• What this task involves: Filter the entries below, keeping only lines with "description".
*** Opening of Provided material ***
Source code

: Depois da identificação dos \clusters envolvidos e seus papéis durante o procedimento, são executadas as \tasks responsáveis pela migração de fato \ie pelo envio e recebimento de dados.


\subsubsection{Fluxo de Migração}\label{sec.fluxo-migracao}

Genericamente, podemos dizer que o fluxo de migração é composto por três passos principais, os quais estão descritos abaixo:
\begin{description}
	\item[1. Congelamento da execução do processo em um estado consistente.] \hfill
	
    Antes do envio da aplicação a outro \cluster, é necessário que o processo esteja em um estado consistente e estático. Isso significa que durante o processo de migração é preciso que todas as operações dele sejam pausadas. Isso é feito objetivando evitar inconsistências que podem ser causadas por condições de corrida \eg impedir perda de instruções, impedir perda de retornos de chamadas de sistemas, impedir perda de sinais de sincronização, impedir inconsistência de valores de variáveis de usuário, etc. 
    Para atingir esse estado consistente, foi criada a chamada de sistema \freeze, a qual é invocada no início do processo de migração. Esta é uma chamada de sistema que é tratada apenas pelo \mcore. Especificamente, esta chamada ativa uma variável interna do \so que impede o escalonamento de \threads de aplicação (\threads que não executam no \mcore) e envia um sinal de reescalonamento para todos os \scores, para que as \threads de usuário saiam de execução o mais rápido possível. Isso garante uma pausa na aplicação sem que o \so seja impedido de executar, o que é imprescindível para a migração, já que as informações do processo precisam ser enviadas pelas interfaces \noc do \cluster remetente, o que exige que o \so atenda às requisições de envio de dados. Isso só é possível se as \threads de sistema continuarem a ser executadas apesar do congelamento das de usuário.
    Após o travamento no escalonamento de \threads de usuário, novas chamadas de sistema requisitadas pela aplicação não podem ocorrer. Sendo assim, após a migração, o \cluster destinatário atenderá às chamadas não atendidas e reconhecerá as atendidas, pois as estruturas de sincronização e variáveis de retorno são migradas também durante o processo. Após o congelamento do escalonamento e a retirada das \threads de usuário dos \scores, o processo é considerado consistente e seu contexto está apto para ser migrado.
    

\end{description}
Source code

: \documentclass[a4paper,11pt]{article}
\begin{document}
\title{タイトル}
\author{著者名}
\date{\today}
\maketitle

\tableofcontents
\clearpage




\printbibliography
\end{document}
*** Close of Provided material ***
• Solution:
\begin{description}
\end{description}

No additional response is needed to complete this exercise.